I’ll preface this by saying I’m not a Debian fanboy. I’m a Slackware fanboy. (And not even the most rabid Slackware fanboy would recommend that a new Linux user start with Slackware, although, in fact, that’s what I did start with.)
But Debian is what’s on my test computer right now, so here’s some Debian.
Debian uses the Gnome desktop, one of three popular desktops. (The other two are KDE and XFCE; XFCE is the newest of the three.)
Here is the default desktop, (my captions are in red):
- Applications
- Places: Allows for navigation within the computer (home folder, peripherals, file finder, and so on).
- Desktop: Allows for configuration of desktop preferences.
When programs are minimized, they go to the Taskbar Panel.
The Change Workspace tool in the bottom right allows navigation to different workspaces or desktops. Different applications can be active on different workspaces at the same time. Linux has long allowed for multiple workspaces to be active at the same time. Most distros that I’ve used default to four.
(Most Linux distros customize their desktops and menus. The menus from one to the other may look a little different. In many cases, the difference is less than the difference between Windows 95 and Windows XP menu designs.)
When I use a computer, I spend most of my time on the world wide web, using email, or writing documents. Here’s what Debian gives me for that.
For an office suite, Debian includes Open Office, a fork of Sun’s Star Office.

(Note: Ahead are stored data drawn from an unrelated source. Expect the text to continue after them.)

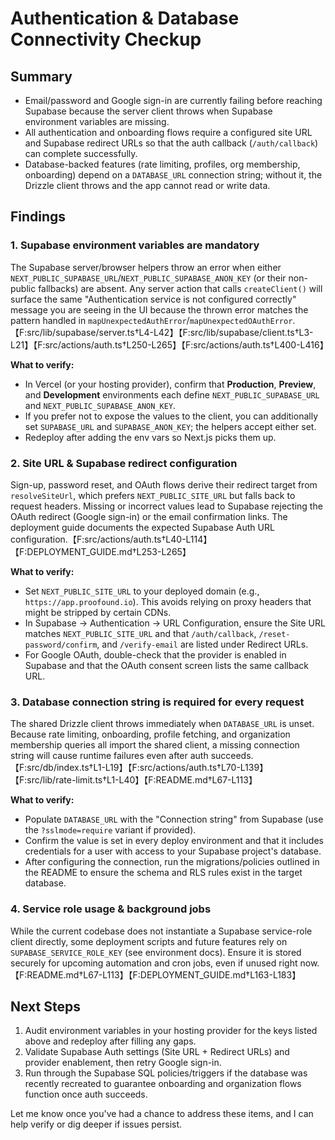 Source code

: # Authentication & Database Connectivity Checkup

## Summary
- Email/password and Google sign-in are currently failing before reaching Supabase because the server client throws when Supabase environment variables are missing.
- All authentication and onboarding flows require a configured site URL and Supabase redirect URLs so that the auth callback (`/auth/callback`) can complete successfully.
- Database-backed features (rate limiting, profiles, org membership, onboarding) depend on a `DATABASE_URL` connection string; without it, the Drizzle client throws and the app cannot read or write data.

## Findings

### 1. Supabase environment variables are mandatory
The Supabase server/browser helpers throw an error when either `NEXT_PUBLIC_SUPABASE_URL`/`NEXT_PUBLIC_SUPABASE_ANON_KEY` (or their non-public fallbacks) are absent. Any server action that calls `createClient()` will surface the same "Authentication service is not configured correctly" message you are seeing in the UI because the thrown error matches the pattern handled in `mapUnexpectedAuthError`/`mapUnexpectedOAuthError`.【F:src/lib/supabase/server.ts†L4-L42】【F:src/lib/supabase/client.ts†L3-L21】【F:src/actions/auth.ts†L250-L265】【F:src/actions/auth.ts†L400-L416】

**What to verify:**
- In Vercel (or your hosting provider), confirm that **Production**, **Preview**, and **Development** environments each define `NEXT_PUBLIC_SUPABASE_URL` and `NEXT_PUBLIC_SUPABASE_ANON_KEY`.
- If you prefer not to expose the values to the client, you can additionally set `SUPABASE_URL` and `SUPABASE_ANON_KEY`; the helpers accept either set.
- Redeploy after adding the env vars so Next.js picks them up.

### 2. Site URL & Supabase redirect configuration
Sign-up, password reset, and OAuth flows derive their redirect target from `resolveSiteUrl`, which prefers `NEXT_PUBLIC_SITE_URL` but falls back to request headers. Missing or incorrect values lead to Supabase rejecting the OAuth redirect (Google sign-in) or the email confirmation links. The deployment guide documents the expected Supabase Auth URL configuration.【F:src/actions/auth.ts†L40-L114】【F:DEPLOYMENT_GUIDE.md†L253-L265】

**What to verify:**
- Set `NEXT_PUBLIC_SITE_URL` to your deployed domain (e.g., `https://app.proofound.io`). This avoids relying on proxy headers that might be stripped by certain CDNs.
- In Supabase → Authentication → URL Configuration, ensure the Site URL matches `NEXT_PUBLIC_SITE_URL` and that `/auth/callback`, `/reset-password/confirm`, and `/verify-email` are listed under Redirect URLs.
- For Google OAuth, double-check that the provider is enabled in Supabase and that the OAuth consent screen lists the same callback URL.

### 3. Database connection string is required for every request
The shared Drizzle client throws immediately when `DATABASE_URL` is unset. Because rate limiting, onboarding, profile fetching, and organization membership queries all import the shared client, a missing connection string will cause runtime failures even after auth succeeds.【F:src/db/index.ts†L1-L19】【F:src/actions/auth.ts†L70-L139】【F:src/lib/rate-limit.ts†L1-L40】【F:README.md†L67-L113】

**What to verify:**
- Populate `DATABASE_URL` with the "Connection string" from Supabase (use the `?sslmode=require` variant if provided).
- Confirm the value is set in every deploy environment and that it includes credentials for a user with access to your Supabase project's database.
- After configuring the connection, run the migrations/policies outlined in the README to ensure the schema and RLS rules exist in the target database.

### 4. Service role usage & background jobs
While the current codebase does not instantiate a Supabase service-role client directly, some deployment scripts and future features rely on `SUPABASE_SERVICE_ROLE_KEY` (see environment docs). Ensure it is stored securely for upcoming automation and cron jobs, even if unused right now.【F:README.md†L67-L113】【F:DEPLOYMENT_GUIDE.md†L163-L183】

## Next Steps
1. Audit environment variables in your hosting provider for the keys listed above and redeploy after filling any gaps.
2. Validate Supabase Auth settings (Site URL + Redirect URLs) and provider enablement, then retry Google sign-in.
3. Run through the Supabase SQL policies/triggers if the database was recently recreated to guarantee onboarding and organization flows function once auth succeeds.

Let me know once you've had a chance to address these items, and I can help verify or dig deeper if issues persist.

OO includes programs for word processing, managing databases, designing slide shows and other presentations, creating and managing spreadsheets, and drawing. (I have been using OO Writer and Calc–the spreadsheet program–for years, in both its Windows and Linux flavors.)
Here’s a shot of the word processor program with the “Save As” dialogue showing:
OO can read and write in many document formats, including most Microsoft Office formats, notably *.doc, *.ppt, and *.xls, though I must say that, in documents with extremely complex formatting (styles embedded in other styles, for example), the formatting doesn’t always come out right when “saving as” a Microsoft format. OO also can export a file directly to PDF format, so you can make your own PDFs; it will not edit existing PDFs.
There are two web browsers, Iceweasel, which is a Firefox variant, and Epiphany, the Gnome browser. (Here is the backstory on Iceweasel.) Here is a shot of Epiphany:
For email, it includes Evolution, the native Gnome email client, and Mutt, a text-based email client. In addition to handling all email formats, Evolution can work with Microsoft Exchange and sync calendars and the like in the workplace.
If you like to manipulate images, such as photographs, there is the GNU Image Manipulation Project, commonly referred to as “the GIMP”:
I’m not real good at using the GIMP. When I play with pictures, usually all I want to do is crop them and do simple brightness and contrast enhancements. I use simpler programs for that.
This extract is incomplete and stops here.